Stored data:

^^^^^^^^^^^^^^^^

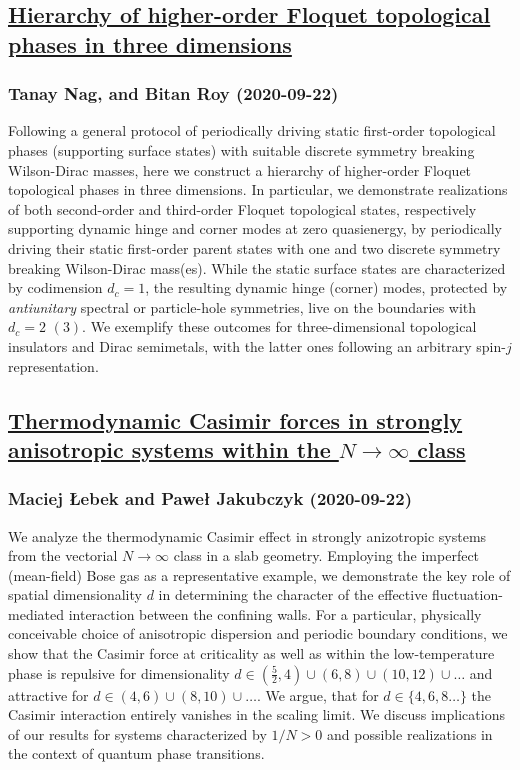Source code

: {\subsection*{\href{http://arxiv.org/abs/2009.10719v1}{Hierarchy of higher-order Floquet topological phases in three dimensions}}
\subsubsection*{Tanay Nag, and Bitan Roy (2020-09-22)}
Following a general protocol of periodically driving static first-order
topological phases (supporting surface states) with suitable discrete symmetry
breaking Wilson-Dirac masses, here we construct a hierarchy of higher-order
Floquet topological phases in three dimensions. In particular, we demonstrate
realizations of both second-order and third-order Floquet topological states,
respectively supporting dynamic hinge and corner modes at zero quasienergy, by
periodically driving their static first-order parent states with one and two
discrete symmetry breaking Wilson-Dirac mass(es). While the static surface
states are characterized by codimension $d_c=1$, the resulting dynamic hinge
(corner) modes, protected by \emph{antiunitary} spectral or particle-hole
symmetries, live on the boundaries with $d_c=2$ $(3)$. We exemplify these
outcomes for three-dimensional topological insulators and Dirac semimetals,
with the latter ones following an arbitrary spin-$j$ representation.

\subsection*{\href{http://arxiv.org/abs/2009.10718v1}{Thermodynamic Casimir forces in strongly anisotropic systems within the  $N\to \infty$ class}}
\subsubsection*{Maciej Łebek and Paweł Jakubczyk (2020-09-22)}
We analyze the thermodynamic Casimir effect in strongly anizotropic systems
from the vectorial $N\to\infty$ class in a slab geometry. Employing the
imperfect (mean-field) Bose gas as a representative example, we demonstrate the
key role of spatial dimensionality $d$ in determining the character of the
effective fluctuation-mediated interaction between the confining walls. For a
particular, physically conceivable choice of anisotropic dispersion and
periodic boundary conditions, we show that the Casimir force at criticality as
well as within the low-temperature phase is repulsive for dimensionality $d\in
(\frac{5}{2},4)\cup (6,8)\cup (10,12)\cup\dots$ and attractive for $d\in
(4,6)\cup (8,10)\cup \dots$. We argue, that for $d\in\{4,6,8\dots\}$ the
Casimir interaction entirely vanishes in the scaling limit. We discuss
implications of our results for systems characterized by $1/N>0$ and possible
realizations in the context of quantum phase transitions.

}
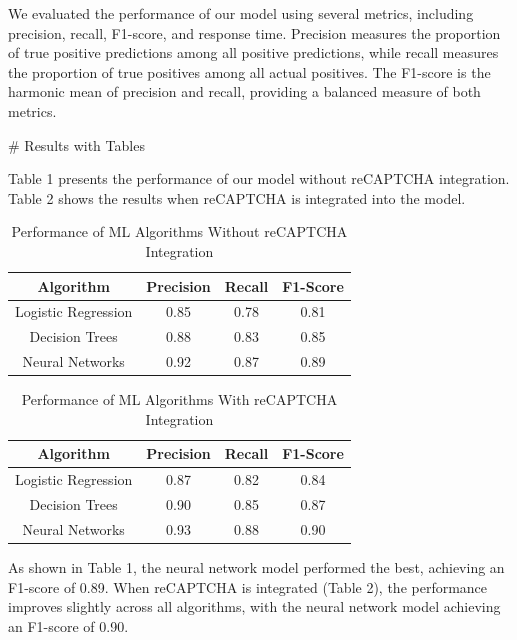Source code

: We evaluated the performance of our model using several metrics, including precision, recall, F1-score, and response time. Precision measures the proportion of true positive predictions among all positive predictions, while recall measures the proportion of true positives among all actual positives. The F1-score is the harmonic mean of precision and recall, providing a balanced measure of both metrics.

# Results with Tables

Table 1 presents the performance of our model without reCAPTCHA integration. Table 2 shows the results when reCAPTCHA is integrated into the model.

\begin{table}[ht]
    \centering
    \begin{tabular}{|c|c|c|c|}
    \hline
    \textbf{Algorithm} & \textbf{Precision} & \textbf{Recall} & \textbf{F1-Score} \\
    \hline
    Logistic Regression & 0.85 & 0.78 & 0.81 \\
    Decision Trees & 0.88 & 0.83 & 0.85 \\
    Neural Networks & 0.92 & 0.87 & 0.89 \\
    \hline
    \end{tabular}
    \caption{Performance of ML Algorithms Without reCAPTCHA Integration}
    \label{tab:without_reCaptcha}
\end{table}

\begin{table}[ht]
    \centering
    \begin{tabular}{|c|c|c|c|}
    \hline
    \textbf{Algorithm} & \textbf{Precision} & \textbf{Recall} & \textbf{F1-Score} \\
    \hline
    Logistic Regression & 0.87 & 0.82 & 0.84 \\
    Decision Trees & 0.90 & 0.85 & 0.87 \\
    Neural Networks & 0.93 & 0.88 & 0.90 \\
    \hline
    \end{tabular}
    \caption{Performance of ML Algorithms With reCAPTCHA Integration}
    \label{tab:with_reCaptcha}
\end{table}

As shown in Table 1, the neural network model performed the best, achieving an F1-score of 0.89. When reCAPTCHA is integrated (Table 2), the performance improves slightly across all algorithms, with the neural network model achieving an F1-score of 0.90.

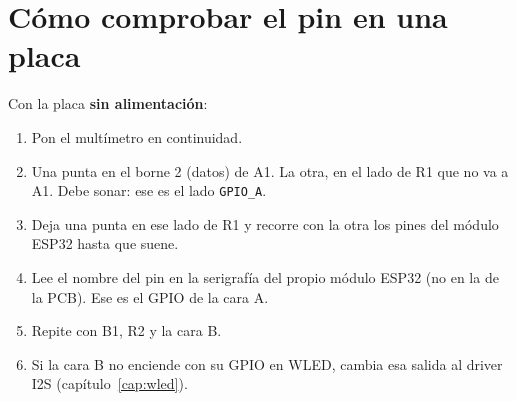 \section{Cómo comprobar el pin en una placa}\label{sec:comprobar-pin}

Con la placa \textbf{sin alimentación}:
\begin{enumerate}
\item Pon el multímetro en continuidad.
\item Una punta en el borne 2 (datos) de A1. La otra, en el lado de R1 que no va a A1. Debe sonar: ese es el lado \texttt{GPIO\_A}.
\item Deja una punta en ese lado de R1 y recorre con la otra los pines del módulo ESP32 hasta que suene.
\item Lee el nombre del pin en la serigrafía del propio módulo ESP32 (no en la de la PCB). Ese es el GPIO de la cara A.
\item Repite con B1, R2 y la cara B.
\item Si la cara B no enciende con su GPIO en WLED, cambia esa salida al driver I2S (capítulo~\ref{cap:wled}).
\end{enumerate}

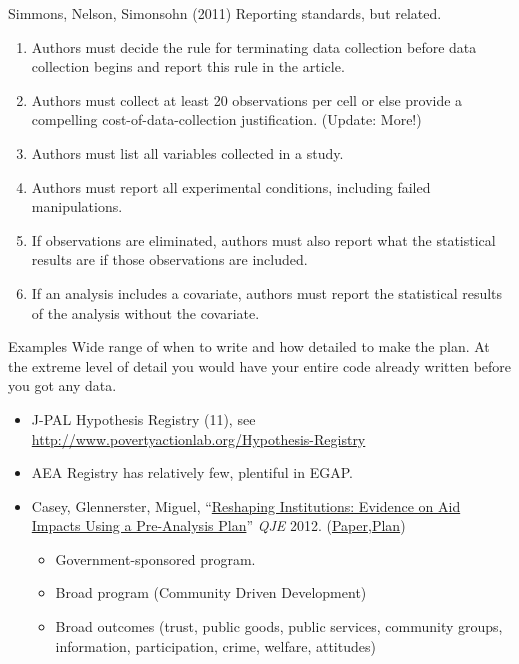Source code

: \documentclass{beamer}
\begin{document}
\begin{frame}{Simmons, Nelson, Simonsohn (2011)}
Reporting standards, but related.
\pause
\begin{enumerate}
\item
  Authors must decide the rule for terminating data collection before
  data collection begins and report this rule in the article.
\item
  Authors must collect at least 20 observations per cell or else provide
  a compelling cost-of-data-collection justification. (Update: More!)
\item
  Authors must list all variables collected in a study.
\item
  Authors must report all experimental conditions, including failed
  manipulations.
\item
  If observations are eliminated, authors must also report what the
  statistical results are if those observations are included.
\item
  If an analysis includes a covariate, authors must report the
  statistical results of the analysis without the covariate.
\end{enumerate}
\end{frame}
\begin{frame}{Examples}
Wide range of when to write and how detailed to make the plan. At the extreme level of detail you would have your entire code already written before you got any data.
\begin{itemize}
\item
J-PAL Hypothesis Registry (11), see \url{http://www.povertyactionlab.org/Hypothesis-Registry}
\item
AEA Registry has relatively few, plentiful in EGAP.
\item
Casey, Glennerster, Miguel, ``\href{http://www.nber.org/data-appendix/w17012/GBF_Supplementary_Appendix_2011-10-07.pdf}{Reshaping Institutions: Evidence on Aid Impacts Using a Pre-Analysis Plan}'' \textit{QJE} 2012. (\href{http://http://eml.berkeley.edu/~emiguel/pdfs/miguel_gbf.pdf}{Paper},\href{http://www.nber.org/data-appendix/w17012/GBF_Supplementary_Appendix_2011-10-07.pdf}{Plan})
\begin{itemize}
 \item Government-sponsored program.
 \item Broad program (Community Driven Development)
 \item Broad outcomes (trust, public goods, public services, community groups, information, participation, crime, welfare, attitudes)
 \end{itemize} 
\end{itemize} 
\end{frame}
\end{document}
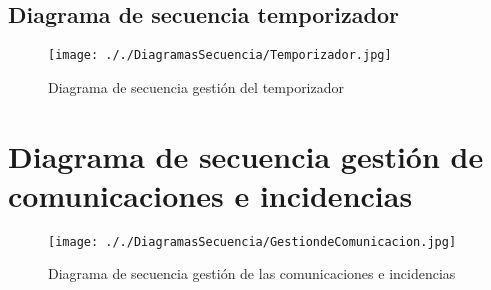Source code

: \documentclass[11pt,spanish]{article} %
\begin{document}
\subsection{Diagrama de secuencia temporizador}
\begin{figure}[H]
	\centering
	\label{GestionTemporizador}
	\texttt{[image: ././DiagramasSecuencia/Temporizador.jpg]}
	\caption{Diagrama de secuencia gestión del temporizador}
\end{figure}

\section{Diagrama de secuencia gestión de comunicaciones e incidencias}
\begin{figure}[H]
	\centering
	\label{GestionComunicacionesIncidencias}
	\texttt{[image: ././DiagramasSecuencia/GestiondeComunicacion.jpg]}
	\caption{Diagrama de secuencia gestión de las comunicaciones e incidencias}
\end{figure}
\end{document}
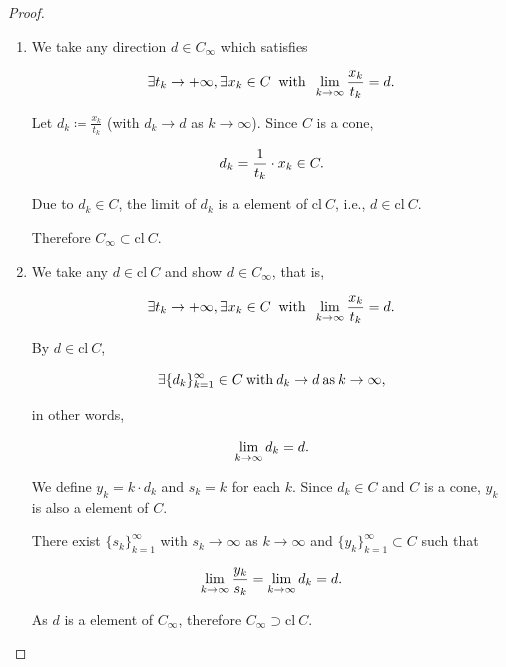 \documentclass[a4paper,11pt]{jsarticle}
\begin{document}
\begin{proof}
\begin{enumerate}[label=\roman*,align=CenterWithParen]
    \begin{enumerate}[label=iii-\alph*,align=CenterWithParen2]
      \item We take any direction $d \in C_{\infty}$ which satisfies

      \begin{equation}
        \exists t_k \rightarrow + \infty , \exists x_k \in C \:\text{ with }\: \lim_{k \to \infty} \frac{x_k}{t_k} = d. \notag
      \end{equation}

      Let $d_k \coloneqq \frac{x_k}{t_k}$ (with $d_k \rightarrow d$ as $k \rightarrow \infty$). Since $C$ is a cone,

      \begin{equation}
        d_k = \frac{1}{t_k} \cdot x_k \in C. \notag
      \end{equation}

      Due to $d_k \in C$, the limit of $d_k$ is a element of $\text{cl}\:C$, i.e., $d \in \text{cl}\:C$.

      Therefore $C_{\infty} \subset \text{cl}\:C$.

      \item We take any $d \in \text{cl}\:C$ and show $d \in C_{\infty}$, that is,

      \begin{equation}
        \exists t_k \rightarrow + \infty , \exists x_k \in C \:\text{ with }\: \lim_{k \to \infty} \frac{x_k}{t_k} = d. \notag
      \end{equation}

      By $d \in \text{cl}\:C$,

      \begin{equation}
        \exists \{d_k\}_{k=1}^{\infty} \in C \:\text{with}\: d_k \rightarrow d \:\text{as}\: k \rightarrow \infty, \notag
      \end{equation}

      in other words,

      \begin{equation}
        \lim_{k \to \infty} d_k = d. \notag
      \end{equation}

      We define $y_k = k \cdot d_k$ and $s_k = k$ for each $k$. Since $d_k \in C$ and $C$ is a cone, $y_k$ is also a element of $C$.

      There exist $\{s_k\}_{k=1}^{\infty}$ with $s_k \rightarrow \infty$ as $k \rightarrow \infty$ and $\{y_k\}_{k=1}^{\infty} \subset C$ such that

      \begin{equation}
        \lim_{k \to \infty} \frac{y_k}{s_k} = \lim_{k \to \infty} d_k = d. \notag
      \end{equation}

      As $d$ is a element of $C_{\infty}$, therefore $C_{\infty} \supset  \text{cl}\:C$.

    \end{enumerate}

  \end{enumerate}
\end{proof}
\end{document}
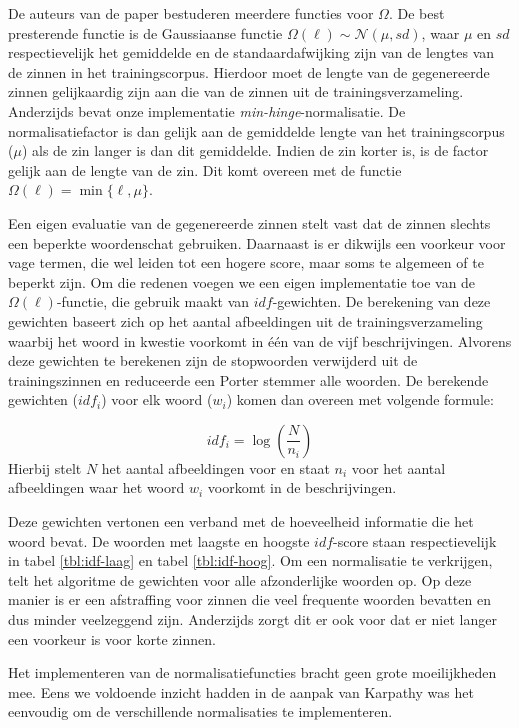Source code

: De auteurs van de paper bestuderen meerdere functies voor $\Omega$. 
De best presterende functie is de Gaussiaanse functie $\Omega(\ell) \sim \mathcal{N}(\mu, sd)$, waar $\mu$ en $sd$ respectievelijk het gemiddelde en de standaardafwijking zijn van de lengtes van de zinnen in het trainingscorpus. Hierdoor moet de lengte van de gegenereerde zinnen gelijkaardig zijn aan die van de zinnen uit de trainingsverzameling. 
Anderzijds bevat onze implementatie \emph{min-hinge}-normalisatie. De normalisatiefactor is dan gelijk aan de gemiddelde lengte van het trainingscorpus ($\mu$) als de zin langer is dan dit gemiddelde. Indien de zin korter is, is de factor gelijk aan de lengte van de zin. Dit komt overeen met de functie $\Omega(\ell)=\min\{\ell, \mu\}$.

Een eigen evaluatie van de gegenereerde zinnen stelt vast dat de zinnen slechts een beperkte woordenschat gebruiken. Daarnaast is er dikwijls een voorkeur voor vage termen, die wel leiden tot een hogere score, maar soms te algemeen of te beperkt zijn.
Om die redenen voegen we een eigen implementatie toe van de $\Omega(\ell)$-functie, die gebruik maakt van $idf$-gewichten. De berekening van deze gewichten baseert zich op het aantal afbeeldingen uit de trainingsverzameling waarbij het woord in kwestie voorkomt in \'e\'en van de vijf beschrijvingen. Alvorens deze gewichten te berekenen zijn de stopwoorden verwijderd uit de trainingszinnen en reduceerde een Porter stemmer alle woorden. De berekende gewichten ($idf_i$) voor elk woord ($w_i$) komen dan overeen met volgende formule: 


\begin{equation}
    idf_i = \log(\frac{N}{n_i})
\end{equation}
Hierbij stelt $N$ het aantal afbeeldingen voor en staat $n_i$ voor het aantal afbeeldingen waar het woord $w_i$ voorkomt in de beschrijvingen.

Deze gewichten vertonen een verband met de hoeveelheid informatie die het woord bevat. De woorden met laagste en hoogste $idf$-score staan respectievelijk in tabel \ref{tbl:idf-laag} en tabel \ref{tbl:idf-hoog}. Om een normalisatie te verkrijgen, telt het algoritme de gewichten voor alle afzonderlijke woorden op. Op deze manier is er een afstraffing voor zinnen die veel frequente woorden bevatten en dus minder veelzeggend zijn. Anderzijds zorgt dit er ook voor dat er niet langer een voorkeur is voor korte zinnen.

Het implementeren van de normalisatiefuncties bracht geen grote moeilijkheden mee. Eens we voldoende inzicht hadden in de aanpak van Karpathy was het eenvoudig om de verschillende normalisaties te implementeren.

^^^^^^^^^^^^^^^^

◆ Task details: Begin with the first line of the entries above and write out each line exactly, ending with the line containing "Following a general". Leave out pictures.

◆ Your solution:
Source code

: {\subsection*{\href{http://arxiv.org/abs/2009.10719v1}{Hierarchy of higher-order Floquet topological phases in three dimensions}}
\subsubsection*{Tanay Nag, and Bitan Roy (2020-09-22)}
Following a general protocol of periodically driving static first-order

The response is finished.